_Exercise description_. Transcribe, exactly as they appear, only the lines from the one holding "### Detailed Explanation" through the end of the entries below.

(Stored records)
++++++

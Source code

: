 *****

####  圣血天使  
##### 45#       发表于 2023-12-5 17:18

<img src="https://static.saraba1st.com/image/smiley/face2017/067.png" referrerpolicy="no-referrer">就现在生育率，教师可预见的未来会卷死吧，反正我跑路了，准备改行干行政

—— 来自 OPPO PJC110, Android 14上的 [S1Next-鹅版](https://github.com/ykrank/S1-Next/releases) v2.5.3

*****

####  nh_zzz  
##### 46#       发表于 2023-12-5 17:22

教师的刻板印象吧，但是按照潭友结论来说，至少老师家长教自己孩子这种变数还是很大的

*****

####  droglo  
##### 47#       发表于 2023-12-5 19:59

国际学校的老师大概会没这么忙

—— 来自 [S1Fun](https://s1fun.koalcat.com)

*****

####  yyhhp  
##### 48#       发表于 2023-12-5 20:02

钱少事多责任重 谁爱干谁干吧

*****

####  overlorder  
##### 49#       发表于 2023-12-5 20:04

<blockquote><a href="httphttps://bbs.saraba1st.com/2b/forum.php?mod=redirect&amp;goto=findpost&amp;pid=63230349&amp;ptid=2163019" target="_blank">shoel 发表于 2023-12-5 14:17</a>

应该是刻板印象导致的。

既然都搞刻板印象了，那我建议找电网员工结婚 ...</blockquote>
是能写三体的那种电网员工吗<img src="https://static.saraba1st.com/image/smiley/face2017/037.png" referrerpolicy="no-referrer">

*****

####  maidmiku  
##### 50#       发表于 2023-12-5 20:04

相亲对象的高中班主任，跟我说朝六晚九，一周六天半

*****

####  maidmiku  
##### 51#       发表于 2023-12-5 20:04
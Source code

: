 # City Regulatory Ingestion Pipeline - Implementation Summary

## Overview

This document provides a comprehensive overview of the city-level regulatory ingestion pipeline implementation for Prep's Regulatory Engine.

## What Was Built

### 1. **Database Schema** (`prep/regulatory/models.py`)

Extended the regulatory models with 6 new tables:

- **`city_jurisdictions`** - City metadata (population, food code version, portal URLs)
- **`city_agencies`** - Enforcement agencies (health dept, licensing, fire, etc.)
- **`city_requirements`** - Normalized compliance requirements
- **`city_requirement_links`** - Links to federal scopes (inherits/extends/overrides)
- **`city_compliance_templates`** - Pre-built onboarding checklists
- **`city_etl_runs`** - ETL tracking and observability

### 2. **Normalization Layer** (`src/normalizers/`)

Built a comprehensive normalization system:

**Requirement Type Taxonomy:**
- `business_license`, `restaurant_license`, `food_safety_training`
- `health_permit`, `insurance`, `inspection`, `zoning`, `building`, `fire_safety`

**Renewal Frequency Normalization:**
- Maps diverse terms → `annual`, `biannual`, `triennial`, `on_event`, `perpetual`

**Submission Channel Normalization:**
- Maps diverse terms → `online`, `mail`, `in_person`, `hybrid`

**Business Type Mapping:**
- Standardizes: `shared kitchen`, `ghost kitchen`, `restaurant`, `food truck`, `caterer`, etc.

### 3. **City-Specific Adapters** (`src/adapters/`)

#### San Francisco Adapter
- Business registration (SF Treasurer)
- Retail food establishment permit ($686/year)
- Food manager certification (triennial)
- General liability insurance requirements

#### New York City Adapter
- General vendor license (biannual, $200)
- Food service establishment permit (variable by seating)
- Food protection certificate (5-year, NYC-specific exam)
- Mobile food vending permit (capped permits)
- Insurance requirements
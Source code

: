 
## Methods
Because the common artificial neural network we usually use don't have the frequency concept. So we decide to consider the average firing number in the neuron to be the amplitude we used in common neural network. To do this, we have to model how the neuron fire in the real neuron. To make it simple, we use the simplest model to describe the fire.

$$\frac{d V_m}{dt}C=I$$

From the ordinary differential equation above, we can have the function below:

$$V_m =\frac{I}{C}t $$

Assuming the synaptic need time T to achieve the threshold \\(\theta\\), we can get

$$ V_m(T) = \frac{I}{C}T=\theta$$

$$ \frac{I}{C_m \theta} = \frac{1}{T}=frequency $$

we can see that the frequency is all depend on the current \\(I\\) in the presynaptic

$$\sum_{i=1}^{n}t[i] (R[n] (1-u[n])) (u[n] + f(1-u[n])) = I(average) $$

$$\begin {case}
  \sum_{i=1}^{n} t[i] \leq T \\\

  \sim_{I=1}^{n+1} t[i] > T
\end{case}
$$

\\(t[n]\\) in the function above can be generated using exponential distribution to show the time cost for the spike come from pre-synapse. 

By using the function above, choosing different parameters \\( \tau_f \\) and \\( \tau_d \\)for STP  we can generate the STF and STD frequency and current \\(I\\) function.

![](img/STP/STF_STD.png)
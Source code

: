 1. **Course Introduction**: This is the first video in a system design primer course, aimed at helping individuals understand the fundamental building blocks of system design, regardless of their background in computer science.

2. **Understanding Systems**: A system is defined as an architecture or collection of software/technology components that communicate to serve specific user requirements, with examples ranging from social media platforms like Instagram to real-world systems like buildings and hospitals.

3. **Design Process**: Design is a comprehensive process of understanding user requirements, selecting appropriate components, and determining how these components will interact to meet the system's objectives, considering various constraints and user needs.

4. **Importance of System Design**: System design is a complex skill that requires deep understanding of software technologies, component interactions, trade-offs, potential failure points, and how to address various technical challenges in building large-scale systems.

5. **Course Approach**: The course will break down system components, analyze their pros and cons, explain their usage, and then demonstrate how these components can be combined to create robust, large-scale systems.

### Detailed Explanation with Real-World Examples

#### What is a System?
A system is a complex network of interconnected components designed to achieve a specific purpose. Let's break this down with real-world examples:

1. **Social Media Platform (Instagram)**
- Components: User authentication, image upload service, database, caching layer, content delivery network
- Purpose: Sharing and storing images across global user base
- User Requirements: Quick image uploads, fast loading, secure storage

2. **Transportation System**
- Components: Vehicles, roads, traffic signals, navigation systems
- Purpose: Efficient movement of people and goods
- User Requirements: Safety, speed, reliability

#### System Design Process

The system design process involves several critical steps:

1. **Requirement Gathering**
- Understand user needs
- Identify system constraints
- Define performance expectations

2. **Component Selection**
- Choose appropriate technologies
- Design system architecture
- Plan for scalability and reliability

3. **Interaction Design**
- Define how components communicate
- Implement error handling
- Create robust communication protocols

++++++

_Task output_.
### Detailed Explanation with Real-World Examples

#### What is a System?
A system is a complex network of interconnected components designed to achieve a specific purpose. Let's break this down with real-world examples:

1. **Social Media Platform (Instagram)**
- Components: User authentication, image upload service, database, caching layer, content delivery network
- Purpose: Sharing and storing images across global user base
- User Requirements: Quick image uploads, fast loading, secure storage

2. **Transportation System**
- Components: Vehicles, roads, traffic signals, navigation systems
- Purpose: Efficient movement of people and goods
- User Requirements: Safety, speed, reliability

#### System Design Process

The system design process involves several critical steps:

1. **Requirement Gathering**
- Understand user needs
- Identify system constraints
- Define performance expectations

2. **Component Selection**
- Choose appropriate technologies
- Design system architecture
- Plan for scalability and reliability

3. **Interaction Design**
- Define how components communicate
- Implement error handling
- Create robust communication protocols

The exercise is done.